When we started this whole adoption process five years ago, we were naive, excited and so optimistic. We started researching agencies and began narrowing down which avenue of adoption we were able to pursue. We knew it was not going to be an easy journey, but the hardships we faced still knocked us off our feet. A lot of heartache, rejection, 5 years and 3 agencies later we have our son, who was completely worth the wait.
As you all know, we decided to adopt privately, through an infant domestic program. They educated us on the realities of adoption today, and helped us make a realistic plan in regards to exposure and openness with the birth family. We were told that most women who make an adoption plan for their baby do so because they are struggling with a certain vice, whether it be addiction, homelessness, a violent relationship or incarceration.

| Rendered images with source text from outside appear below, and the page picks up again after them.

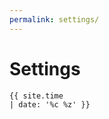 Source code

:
 ```yaml
---
permalink: settings/
---
```

# Settings

<time datetime='{{ site.time | date_to_rfc822 }}'><code>{{ site.time | date: '%c %z' }}</code></time>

We were also told to manage our expectations on the level of openness we would have with the birth family, and not to move forward with a situation unless we were comfortable.
Will and I talked through different scenarios and prayed that we would be matched with an expectant mother who wanted somewhat of an open adoption. Honestly we wanted a relationship with her that was within our own set of boundaries.
Payton and I started emailing in March after our agency put us in contact. I was so incredibly nervous that I would say the wrong thing or that she would find a reason to not choose us. It had been almost a year since we became active with our agency, and we had come in "second place" 4 times already with expectant mothers.
We exchanged photos and shared a bit about our lives. We found out in just a few emails back and forth that we had a lot in common. That afternoon the agency called us to say we were matched.
From then on out I mainly emailed with Payton's mom, who shared more of Payton's life with me as the entire situation was really hard for her. I remember checking my email like crazy and weighing everything I said in response. God used those emails to bond us together as family.
Fast forward 6 months...
As you all know, Payton wanted a closed adoption when we matched. She then decided she wanted to meet us and shared her desire to have a semi-open adoption. After Milo was born, our social worker told us that she wanted updates through social media and a visit once a year around his birthday. We had been praying for this (with the utmost respect for her wishes) because we knew Milo would benefit from a relationship with his birth mom. But I also realized that one visit a year would not allow them to truly know each other.
So we went out to Utah.
To say I was terrified would be an understatement. I knew it was the right thing to do, for Milo and Payton, but I was so unsure of how the visit would go. Walking up to her parents house that Saturday morning, I was so nervous I could have puked. We walked into the apartment and saw everyone sitting around the coffee table. Payton's face immediately filled with joy when she saw us and it filled my heart with peace. We all sat down and visited for hours and the awkwardness disappeared. Payton held Milo, fed him and rocked him to sleep.
We went to the park, just the four of us, and Payton walked us down the main street in her town. Her mom picked us up and showed us where they went to school, where they were building there new home, and all the cute neighboring Swiss town.
I don't remember a lot of details from that first day or even what we really talked about. I just remember how easy it was to talk to her and her family, and how much love and care they all have for Milo.
We went out for dinner that evening with Payton and her boyfriend, Simon. Milo puked all over both of them, which is his biggest sign of affection. We learned more and more about Payton and our love for her grew.
We spent the rest of the weekend visiting with Payton and her family. On our last day, we took Payton out for lunch and talked about her plans for college. This is a girl whose whole life got turned upside down because of an unplanned pregnancy. She made the hardest decision and chose to make an adoption plan for him, putting her wants and needs behind his.
She is incredibly selfless and brave and wants to change the world. I could not be more proud of her, not just as Milo's birth mom, but as the women she is becoming.
We prepared ourselves to be matched with a birth mom(family) that would either not want a relationship with us, or that would have something in her life that hindered any sort of relationship with us. God matched us with Payton, and no other birth mom could ever compare. We had no idea how much love and admiration we would feel for her. She is someone I completely admire and respect.
She is the reason Will and I are parents.
Today, Payton, on your birthday, as you start another year, we hope you celebrate all you have accomplished so far. We hope you continue to live boldly, and that you fiercely own your story, because it is beautiful redemption. Work hard at what you want to achieve and dream big. The three of us will always be here, cheering you on.
We love you and are so thankful to call you family.